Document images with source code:

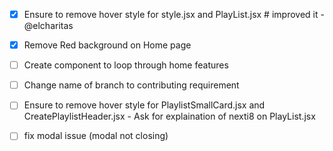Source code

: - [x] Ensure to remove hover style for style.jsx and PlayList.jsx # improved it - @elcharitas
- [x] Remove Red background on Home page
- [ ] Create component to loop through home features
- [ ] Change name of branch to contributing requirement


- [ ] Ensure to remove hover style for PlaylistSmallCard.jsx and CreatePlaylistHeader.jsx - Ask for explaination of nexti8 on PlayList.jsx
- [ ] fix modal issue (modal not closing)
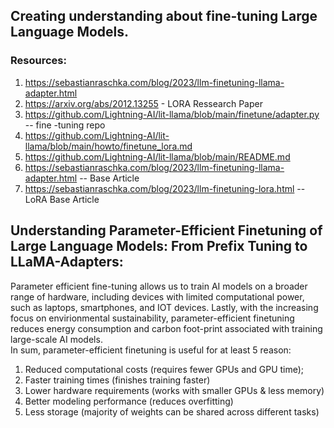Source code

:## Creating understanding about fine-tuning Large Language Models.
### Resources:
1. https://sebastianraschka.com/blog/2023/llm-finetuning-llama-adapter.html
2. https://arxiv.org/abs/2012.13255 - LORA Ressearch Paper
3. https://github.com/Lightning-AI/lit-llama/blob/main/finetune/adapter.py   -- fine -tuning repo
4. https://github.com/Lightning-AI/lit-llama/blob/main/howto/finetune_lora.md
5. https://github.com/Lightning-AI/lit-llama/blob/main/README.md
6. https://sebastianraschka.com/blog/2023/llm-finetuning-llama-adapter.html  -- Base Article
7. https://sebastianraschka.com/blog/2023/llm-finetuning-lora.html   -- LoRA Base Article

## Understanding Parameter-Efficient Finetuning of Large Language Models: From Prefix Tuning to LLaMA-Adapters:
Parameter efficient fine-tuning allows us to train AI models on a broader range of hardware, including devices with limited computational power, such as laptops, smartphones, and IOT devices. Lastly, with the increasing focus on envirionmental sustainability, parameter-efficient finetuning reduces energy consumption and carbon foot-print associated with training large-scale AI models. 
<br>
In sum, parameter-efficient finetuning is useful for at least 5 reason:
1. Reduced computational costs (requires fewer GPUs and GPU time);
2. Faster training times (finishes training faster)
3. Lower hardware requirements (works with smaller GPUs & less memory)
4. Better modeling performance (reduces overfitting)
5. Less storage (majority of weights can be shared across different tasks)
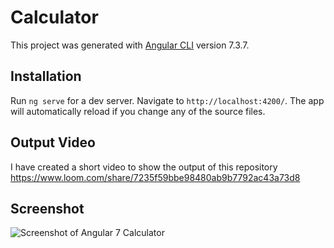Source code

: # Calculator

This project was generated with [Angular CLI](https://github.com/angular/angular-cli) version 7.3.7.

## Installation

Run `ng serve` for a dev server. Navigate to `http://localhost:4200/`. The app will automatically reload if you change any of the source files.

## Output Video
I have created a short video to show the output of this repository
https://www.loom.com/share/7235f59bbe98480ab9b7792ac43a73d8

## Screenshot
![Screenshot of Angular 7 Calculator](https://user-images.githubusercontent.com/15896579/56090298-38b9ab00-5ebe-11e9-8d58-ae0107de176a.PNG?raw=true "Screenshot of Angular 7 Calculator")

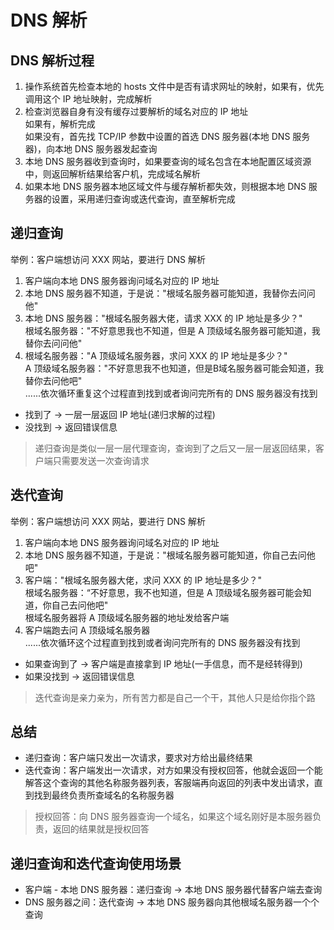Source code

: # DNS 解析  
## DNS 解析过程  
1. 操作系统首先检查本地的 hosts 文件中是否有请求网址的映射，如果有，优先调用这个 IP 地址映射，完成解析  
2. 检查浏览器自身有没有缓存过要解析的域名对应的 IP 地址  
  如果有，解析完成  
  如果没有，首先找 TCP/IP 参数中设置的首选 DNS 服务器(本地 DNS 服务器)，向本地 DNS 服务器发起查询  
3. 本地 DNS 服务器收到查询时，如果要查询的域名包含在本地配置区域资源中，则返回解析结果给客户机，完成域名解析  
4. 如果本地 DNS 服务器本地区域文件与缓存解析都失效，则根据本地 DNS 服务器的设置，采用递归查询或迭代查询，直至解析完成  

## 递归查询  
举例：客户端想访问 XXX 网站，要进行 DNS 解析  
1. 客户端向本地 DNS 服务器询问域名对应的 IP 地址  
2. 本地 DNS 服务器不知道，于是说："根域名服务器可能知道，我替你去问问他"  
3. 本地 DNS 服务器："根域名服务器大佬，请求 XXX 的 IP 地址是多少？"  
  根域名服务器："不好意思我也不知道，但是 A 顶级域名服务器可能知道，我替你去问问他"  
4. 根域名服务器："A 顶级域名服务器，求问 XXX 的 IP 地址是多少？"  
  A 顶级域名服务器："不好意思我不也知道，但是B域名服务器可能会知道，我替你去问他吧"  
......依次循环重复这个过程直到找到或者询问完所有的 DNS 服务器没有找到  
- 找到了 -> 一层一层返回 IP 地址(递归求解的过程)  
- 没找到 -> 返回错误信息  
> 递归查询是类似一层一层代理查询，查询到了之后又一层一层返回结果，客户端只需要发送一次查询请求

## 迭代查询  
举例：客户端想访问 XXX 网站，要进行 DNS 解析  
1. 客户端向本地 DNS 服务器询问域名对应的 IP 地址  
2. 本地 DNS 服务器不知道，于是说："根域名服务器可能知道，你自己去问他吧"  
3. 客户端："根域名服务器大佬，求问 XXX 的 IP 地址是多少？"  
  根域名服务器：“不好意思，我不也知道，但是 A 顶级域名服务器可能会知道，你自己去问他吧"  
  根域名服务器将 A 顶级域名服务器的地址发给客户端  
4. 客户端跑去问 A 顶级域名服务器  
......依次循环这个过程直到找到或者询问完所有的 DNS 服务器没有找到  
- 如果查询到了 -> 客户端是直接拿到 IP 地址(一手信息，而不是经转得到)
- 如果没找到 -> 返回错误信息  
> 迭代查询是亲力亲为，所有苦力都是自己一个干，其他人只是给你指个路  

## 总结  
- 递归查询：客户端只发出一次请求，要求对方给出最终结果  
- 迭代查询：客户端发出一次请求，对方如果没有授权回答，他就会返回一个能解答这个查询的其他名称服务器列表，客服端再向返回的列表中发出请求，直到找到最终负责所查域名的名称服务器    
> 授权回答：向 DNS 服务器查询一个域名，如果这个域名刚好是本服务器负责，返回的结果就是授权回答  

## 递归查询和迭代查询使用场景  
- 客户端 - 本地 DNS 服务器：递归查询 -> 本地 DNS 服务器代替客户端去查询  
- DNS 服务器之间：迭代查询 -> 本地 DNS 服务器向其他根域名服务器一个个查询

What you will do
Scan the records above for the lines holding "## Installation" and "## Screenshot". Transcribe those two and every line between them word for word, and no others.

Answer section
## Installation

Run `ng serve` for a dev server. Navigate to `http://localhost:4200/`. The app will automatically reload if you change any of the source files.

## Output Video
I have created a short video to show the output of this repository
https://www.loom.com/share/7235f59bbe98480ab9b7792ac43a73d8

## Screenshot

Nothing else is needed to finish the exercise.